→ Exercise prompt:
Pick out each line of the records in which the word "paragraph" appears.

→ Data supplied:
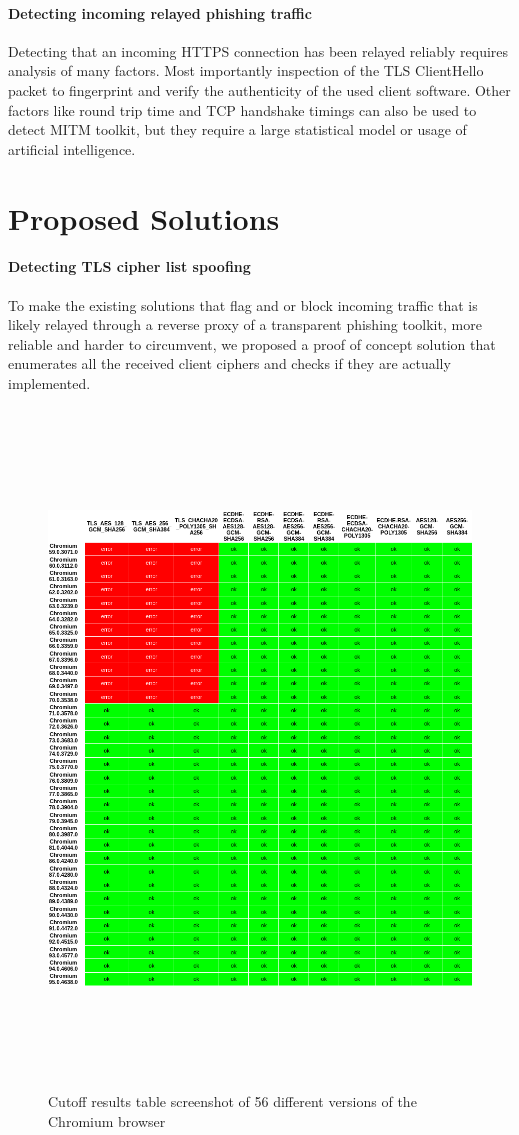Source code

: \documentclass[12pt]{scrbook}
\begin{document}
\paragraph{Detecting incoming relayed phishing traffic}
Detecting that an incoming HTTPS connection has been relayed reliably requires
analysis of many factors. Most importantly inspection of the TLS ClientHello packet
to fingerprint and verify the authenticity of the used client software.
Other factors like round trip time and TCP handshake timings can also be used to
detect MITM toolkit, but they require a large statistical model or usage of artificial intelligence.

\section{Proposed Solutions}
\paragraph{Detecting TLS cipher list spoofing}
To make the existing solutions that flag and or block incoming traffic that is likely
relayed through a reverse proxy of a transparent phishing toolkit, more reliable and harder
to circumvent, we proposed a proof of concept solution that enumerates all the received
client ciphers and checks if they are actually implemented.

\begin{figure}[!h]
    \centering
    \includegraphics[height=18cm]{./images/cipher_checker_table.png}
    \caption{Cutoff results table screenshot of 56 different versions of the
        Chromium browser}
\end{figure}
\end{document}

→ Response to the task:
\paragraph{Detecting incoming relayed phishing traffic}
\paragraph{Detecting TLS cipher list spoofing}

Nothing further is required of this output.